(Collected data)

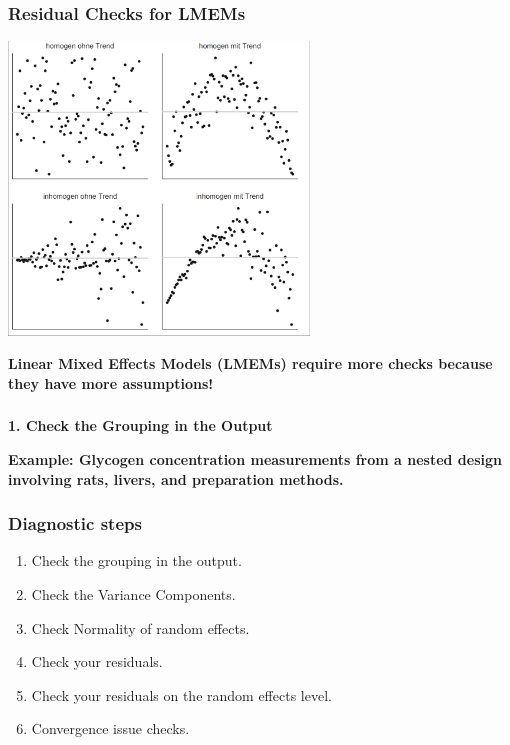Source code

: \documentclass{beamer}
\begin{document}
\begin{frame}
    \frametitle{Residual Checks for LMEMs}
    \begin{center}
    \includegraphics[width=0.6\textwidth]{lectures/day_7_diagnostics_of_mems/figures/residuals.png}    
    \end{center}
    \textbf{Linear Mixed Effects Models (LMEMs) require more checks because they have more assumptions!}
\end{frame}

\begin{frame}
    \frametitle{}
    \huge\color{purple}\textbf{1. Check the Grouping in the Output}
    \vspace{0.5cm}
    
    \normalsize\color{black}\textbf{Example: Glycogen concentration measurements from a nested design involving rats, livers, and preparation methods.}
\end{frame}


\begin{frame}
    \frametitle{Diagnostic steps}
    
    \begin{enumerate}
        \item Check the grouping in the output.
        \item Check the Variance Components.
        \item Check Normality of random effects.
        \item Check your residuals.
        \item Check your residuals on the random effects level.
        \item Convergence issue checks.
    \end{enumerate}
\end{frame}
\end{document}

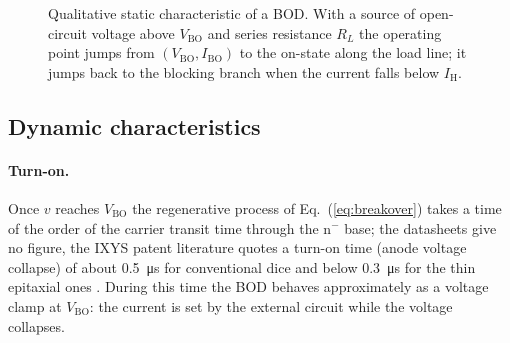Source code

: \documentclass[11pt,a4paper]{article}
\newcommand{\Vbo}{V_{\mathrm{BO}}}
\newcommand{\Ibo}{I_{\mathrm{BO}}}
\newcommand{\Ih}{I_{\mathrm{H}}}
\newcommand{\Vh}{V_{\mathrm{H}}}
\newcommand{\Vto}{V_{\mathrm{T0}}}
\newcommand{\rT}{r_{\mathrm{T}}}
\begin{document}
\begin{figure}[htb]
\centering
{}
\caption{Qualitative static characteristic of a BOD. With a source of open-circuit voltage above $\Vbo$ and series resistance $R_L$ the operating point jumps from $(\Vbo,\Ibo)$ to the on-state along the load line; it jumps back to the blocking branch when the current falls below $\Ih$.}
\label{fig:iv_sketch}
\end{figure}

\subsection{Dynamic characteristics}
\paragraph{Turn-on.} Once $v$ reaches $\Vbo$ the regenerative process of Eq.~(\ref{eq:breakover}) takes a time of the order of the carrier transit time through the n$^-$ base; the datasheets give no figure, the IXYS patent literature quotes a turn-on time (anode voltage collapse) of about \SI{0.5}{\micro\second} for conventional dice and below \SI{0.3}{\micro\second} for the thin epitaxial ones \cite{ixyspatent}. During this time the BOD behaves approximately as a voltage clamp at $\Vbo$: the current is set by the external circuit while the voltage collapses.
\end{document}
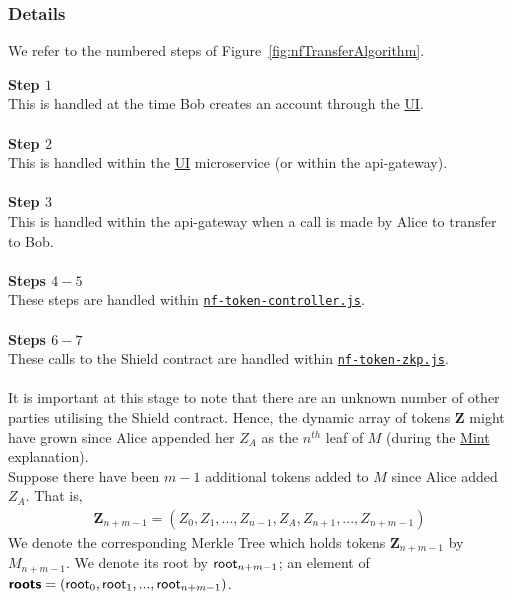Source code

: \newpage
\subsubsection{Details}
\label{sec:721TransferDetails}

We refer to the numbered steps of Figure~\ref{fig:nfTransferAlgorithm}.

\textbf{Step $1$}
\ \\
This is handled at the time Bob creates an account through the \hyperref[sec:ui]{UI}.\\
\\
\textbf{Step $2$}
\ \\
This is handled within the \hyperref[sec:ui]{UI} microservice (or within the api-gateway).\\
\\
\textbf{Step $3$}
\ \\
This is handled within the api-gateway when a call is made by Alice to transfer to Bob.\\
\\
\textbf{Steps $4 - 5$}
\ \\
These steps are handled within \hyperref[sec:nf-token-controller]{\texttt{nf-token-controller.js}}.\\
\\
\textbf{Steps $6 - 7$}
\ \\
These calls to the Shield contract are handled within \hyperref[sec:nf-token-zkp]{\texttt{nf-token-zkp.js}}.\\
\\
It is important at this stage to note that there are an unknown number of other parties utilising the Shield contract.
Hence, the dynamic array of tokens $\bm{Z}$ might have grown since Alice appended her $Z_A$ as the $n^{th}$ leaf of $M$ (during the \hyperref[sec:721Mint]{Mint} explanation).\\
Suppose there have been $m-1$ additional tokens added to $M$ since Alice added $Z_A$.
That is,\\
\begin{align*}
  \bm{Z}_{n+m-1} = (Z_0, Z_1,...,Z_{n-1}, Z_A, Z_{n+1},..., Z_{n+m-1})
\end{align*}
We denote the corresponding Merkle Tree which holds tokens $\bm{Z}_{n+m-1}$ by $M_{n+m-1}$.
We denote its root by $\mathsf{root}_{n+m-1}$; an element of $\bm{\mathsf{roots}} = (\mathsf{root}_0, \mathsf{root}_1,...,\mathsf{root}_{n+m-1})$.\\
\\
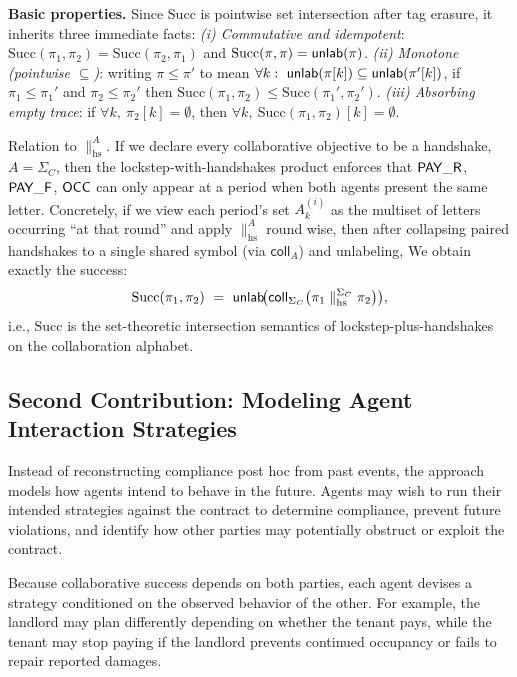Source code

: \documentclass{article}
\begin{document}
  \noindent\textbf{Basic properties.}
  Since \(\mathrm{Succ}\) is pointwise set intersection after tag erasure,
  it inherits three immediate facts:
  \emph{(i) Commutative and idempotent}:
  \(\mathrm{Succ}(\pi_1,\pi_2)=\mathrm{Succ}(\pi_2,\pi_1)\) and
  \(\mathrm{Succ}(\pi,\pi)=\unlab(\pi)\).
  \emph{(ii) Monotone (pointwise \(\subseteq\))}: writing
  \(\pi\le\pi'\) to mean
  \(\forall k:\ \unlab(\pi[k])\subseteq\unlab(\pi'[k])\),
  if \(\pi_1\le\pi_1'\) and \(\pi_2\le\pi_2'\) then
  \(\mathrm{Succ}(\pi_1,\pi_2)\le \mathrm{Succ}(\pi_1',\pi_2')\).
  \emph{(iii) Absorbing empty trace}:
  if \(\forall k,\ \pi_2[k]=\emptyset\),
  then \(\forall k,\ \mathrm{Succ}(\pi_1,\pi_2)[k]=\emptyset\).
  
  \begin{remark}{Relation to \(\parallel_{\mathrm{hs}}^{A}\).}
  If we declare every collaborative objective to be a handshake,
  \(A=\Sigma_C\), then the lockstep-with-handshakes product enforces that
  \(\PAY\), \(\PAYF\), \(\OCC\) can only appear at a period when both agents
  present the same letter. Concretely, if we view each period’s set
  \(A^{(i)}_k\) as the multiset of letters occurring “at that round” and apply
  \(\parallel_{\mathrm{hs}}^{A}\) round wise, then after collapsing paired
  handshakes to a single shared symbol (via \(\mathsf{coll}_A\)) and unlabeling,
  We obtain exactly the success:
  \[
  \mathrm{Succ}(\pi_1,\pi_2)
  \ =\
  \unlab\!\big(\mathsf{coll}_{\Sigma_C}\big(\pi_1\parallel_{\mathrm{hs}}^{\Sigma_C}\pi_2\big)\big),
  \]
  i.e., \(\mathrm{Succ}\) is the set-theoretic intersection semantics of
  lockstep-plus-handshakes on the collaboration alphabet.    
  \end{remark}
  
  \subsection{Second Contribution: Modeling Agent Interaction Strategies}
  Instead of reconstructing compliance post hoc from past events, the approach models how agents intend to behave in the future. Agents may wish to run their intended strategies against the contract to determine compliance, prevent future violations, and identify how other parties may potentially obstruct or exploit the contract.
  
  Because collaborative success depends on both parties, each agent devises a strategy conditioned on the observed behavior of the other. For example, the landlord may plan differently depending on whether the tenant pays, while the tenant may stop paying if the landlord prevents continued occupancy or fails to repair reported damages.
  
\end{document}
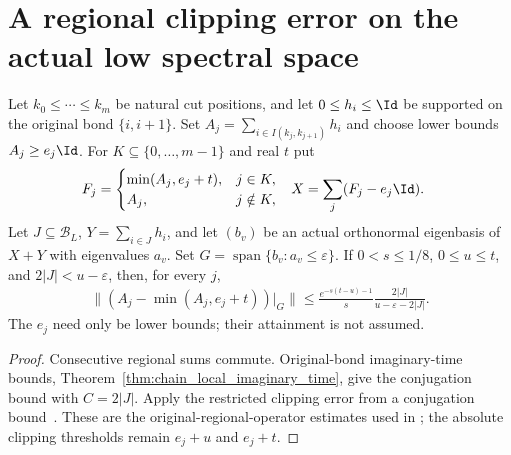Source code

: \section{A regional clipping error on the actual low spectral space}

\begin{lemma}
    \label{thm:consecutive_regional_truncation_low}
    \leanok
    Let $k_0\le\cdots\le k_m$ be natural cut positions, and let
    $0\le h_i\le\Id$ be supported on the original bond $\{i,i+1\}$.
    Set $A_j=\sum_{i\in I(k_j,k_{j+1})}h_i$ and choose lower bounds
    $A_j\ge e_j\Id$. For $K\subseteq\{0,\ldots,m-1\}$ and real $t$ put
    \begin{align}
        F_j & =\begin{cases}\min(A_j,e_j+t),&j\in K,\\A_j,&j\notin K,\end{cases} & X & =\sum_j(F_j-e_j\Id).
    \end{align}
    Let $J\subseteq\mathcal B_L$, $Y=\sum_{i\in J}h_i$, and let $(b_v)$
    be an actual orthonormal eigenbasis of $X+Y$ with eigenvalues $a_v$.
    Set $G=\operatorname{span}\{b_v:a_v\le\varepsilon\}$.
    If $0<s\le1/8$, $0\le u\le t$, and $2|J|<u-\varepsilon$, then,
    for every $j$,
    \begin{align}
        \bigl\|(A_j-\min(A_j,e_j+t))|_G\bigr\|
        \le\frac{e^{-s(t-u)-1}}{s}
        \frac{2|J|}{u-\varepsilon-2|J|}.
    \end{align}
    The $e_j$ need only be lower bounds; their attainment is not assumed.
\end{lemma}
\begin{proof}
    \leanok
    Consecutive regional sums commute. Original-bond imaginary-time bounds,
    Theorem~\ref{thm:chain_local_imaginary_time}, give the conjugation bound
    with $C=2|J|$. Apply the restricted clipping error from a conjugation
    bound~\cite[``Restricted clipping error from a conjugation bound'']{QICLean2026Blueprint}.
    These are the original-regional-operator estimates used in
    \cite[lines 909--960]{Arad2016RigorousRG}; the absolute clipping thresholds
    remain $e_j+u$ and $e_j+t$.
\end{proof}
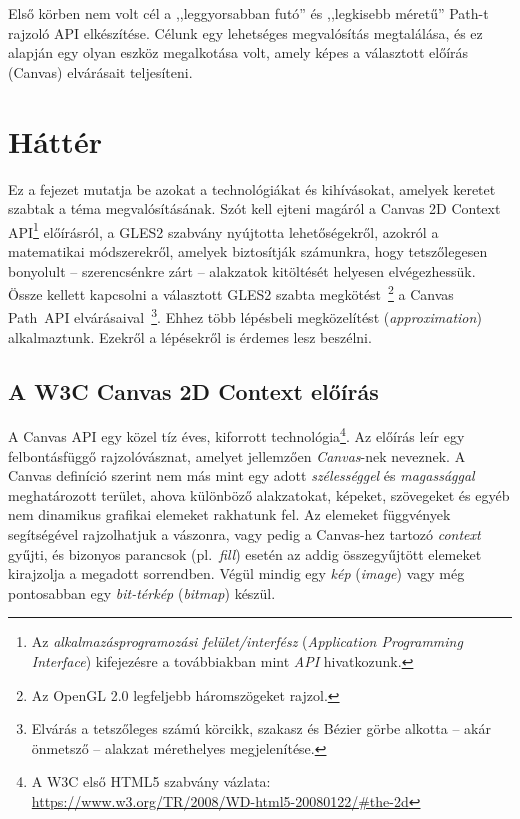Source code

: \documentclass[12pt]{report}
\theoremstyle{definition}
\newcommand{\inenglish}[1]{\textsl{#1}}
\begin{document}
Első körben nem volt cél a ,,leggyorsabban futó'' és ,,legkisebb méretű''
Path-t rajzoló API elkészítése. Célunk egy lehetséges megvalósítás megtalálása,
és ez alapján egy olyan eszköz megalkotása volt, amely képes a választott
előírás (Canvas) elvárásait teljesíteni.



    \chapter{Háttér}
    \label{Háttér}

Ez a fejezet mutatja be azokat a technológiákat és kihívásokat, amelyek keretet
szabtak a téma megvalósításának. Szót kell ejteni magáról a Canvas 2D Context
API\footnote{Az \emph{alkalmazásprogramozási felület/interfész}
(\inenglish{Application Programming Interface}) kifejezésre a továbbiakban mint
\emph{API} hivatkozunk.} előírásról, a GLES2 szabvány nyújtotta lehetőségekről,
azokról a matematikai módszerekről, amelyek biztosítják számunkra, hogy
tetszőlegesen bonyolult -- szerencsénkre zárt -- alakzatok kitöltését helyesen
elvégezhessük. Össze kellett kapcsolni a választott GLES2 szabta
megkötést~\footnote { Az OpenGL 2.0 legfeljebb háromszögeket rajzol. } a Canvas
Path~API elvárásaival~\footnote { Elvárás a tetszőleges számú körcikk, szakasz
és Bézier görbe alkotta -- akár önmetsző -- alakzat mérethelyes megjelenítése.
}. Ehhez több lépésbeli megközelítést (\inenglish{approximation}) alkalmaztunk.
Ezekről a lépésekről is érdemes lesz beszélni.

    \section[A Canvas 2D Context előírás]{A W3C Canvas 2D Context előírás}
    \label{A Canvas előírás}

A Canvas API egy közel tíz éves, kiforrott technológia\footnote {A W3C első
HTML5 szabvány vázlata:\\ \footnotesize{
\url{https://www.w3.org/TR/2008/WD-html5-20080122/\#the-2d}} }. Az előírás leír
egy felbontásfüggő rajzolóvásznat, amelyet jellemzően \emph{Canvas}-nek
neveznek. A Canvas definíció szerint nem más mint egy adott \emph{szélességgel}
és \emph{magassággal} meghatározott terület, ahova különböző alakzatokat,
képeket, szövegeket és egyéb nem dinamikus grafikai elemeket rakhatunk fel. Az
elemeket függvények segítségével rajzolhatjuk a vászonra, vagy pedig a
Canvas-hez tartozó \emph{context} gyűjti, és bizonyos parancsok
(pl.~\emph{fill}) esetén az addig összegyűjtött elemeket kirajzolja a megadott
sorrendben. Végül mindig egy \emph{kép} (\inenglish{image}) vagy még
pontosabban egy \emph{bit-térkép} (\inenglish{bitmap}) készül.
\end{document}
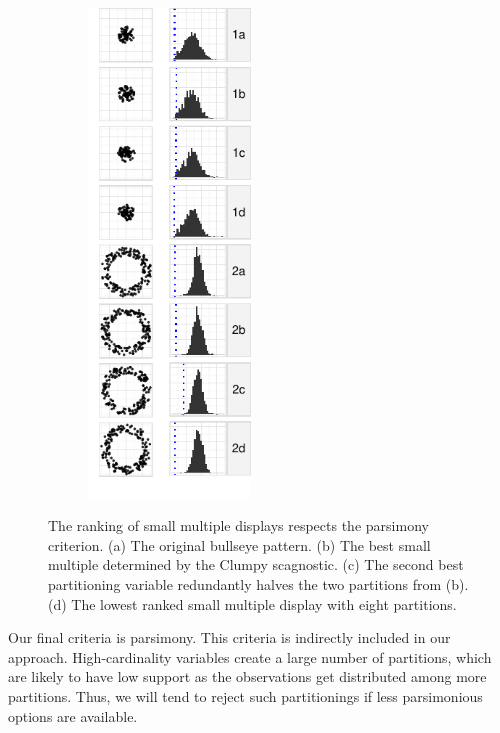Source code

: \begin{figure}
\begin{subfigure}[b]{1.7in}
	\includegraphics[width=1.7in]{images/5_12851615653375-cluster2.pdf}
      \caption{}
      \label{fig:pars4}
    \end{subfigure}
    \caption{The ranking of small multiple displays respects the parsimony criterion. (a) The original bullseye pattern. (b) The best small multiple determined by the Clumpy scagnostic. (c) The second best partitioning variable redundantly halves the two partitions from (b). (d) The lowest ranked small multiple display with eight partitions.}
    \label{fig:parsimonious}
  \end{figure}

Our final criteria is parsimony. This criteria is indirectly included in our approach. High-cardinality variables create a large number of partitions, which are likely to have low support as the observations get distributed among more partitions. Thus, we will tend to reject such partitionings if less parsimonious options are available.
 
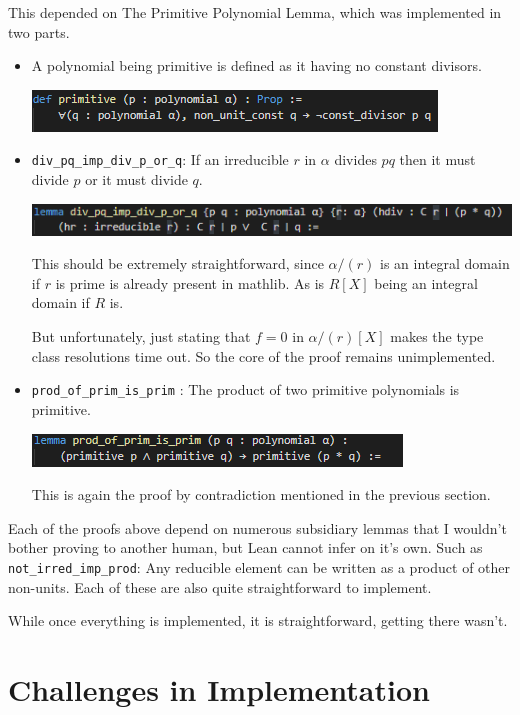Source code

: \documentclass[pagesize=a4]{scrreprt}
\begin{document}
This depended on The Primitive Polynomial Lemma, which was implemented in two parts. 

\begin{itemize}
   \item A polynomial being primitive is defined as it having no constant divisors. 

   \includegraphics{def_prim.png}

   \item \texttt{div\_pq\_imp\_div\_p\_or\_q}: If an irreducible $r$ in $\alpha$ divides $pq$ then it must divide $p$ or it must divide $q$. 

    \includegraphics{div_pq.png}

    This should be extremely straightforward, since $\alpha/(r)$ is an integral domain if $r$ is prime is already present in mathlib. As is $R[X]$ being an integral domain if $R$ is.

    But unfortunately, just stating that $f = 0$ in $\alpha/(r)[X]$ makes the type class resolutions time out. So the core of the proof remains unimplemented.

    \item \texttt{prod\_of\_prim\_is\_prim} : The product of two primitive polynomials is primitive. 
    
    \includegraphics{prod_prim.png} 

    This is again the proof by contradiction mentioned in the previous section. 

\end{itemize}


Each of the proofs above depend on numerous subsidiary lemmas that I wouldn't bother proving to another human, but Lean cannot infer on it's own. Such as \texttt{not\_irred\_imp\_prod}: Any reducible element can be written as a product of other non-units. Each of these are also quite straightforward to implement. 

While once everything is implemented, it is straightforward, getting there wasn't.  

\chapter{Challenges in Implementation}
\end{document}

== YOUR GOAL ==
Repeat the data verbatim through the "random effects level." line, no pictures.

== ANSWER AREA ==
Source code

: \documentclass{beamer}
\begin{document}
\begin{frame}
    \frametitle{Residual Checks for LMEMs}
    \begin{center}
    \includegraphics[width=0.6\textwidth]{lectures/day_7_diagnostics_of_mems/figures/residuals.png}    
    \end{center}
    \textbf{Linear Mixed Effects Models (LMEMs) require more checks because they have more assumptions!}
\end{frame}

\begin{frame}
    \frametitle{}
    \huge\color{purple}\textbf{1. Check the Grouping in the Output}
    \vspace{0.5cm}
    
    \normalsize\color{black}\textbf{Example: Glycogen concentration measurements from a nested design involving rats, livers, and preparation methods.}
\end{frame}


\begin{frame}
    \frametitle{Diagnostic steps}
    
    \begin{enumerate}
        \item Check the grouping in the output.
        \item Check the Variance Components.
        \item Check Normality of random effects.
        \item Check your residuals.
        \item Check your residuals on the random effects level.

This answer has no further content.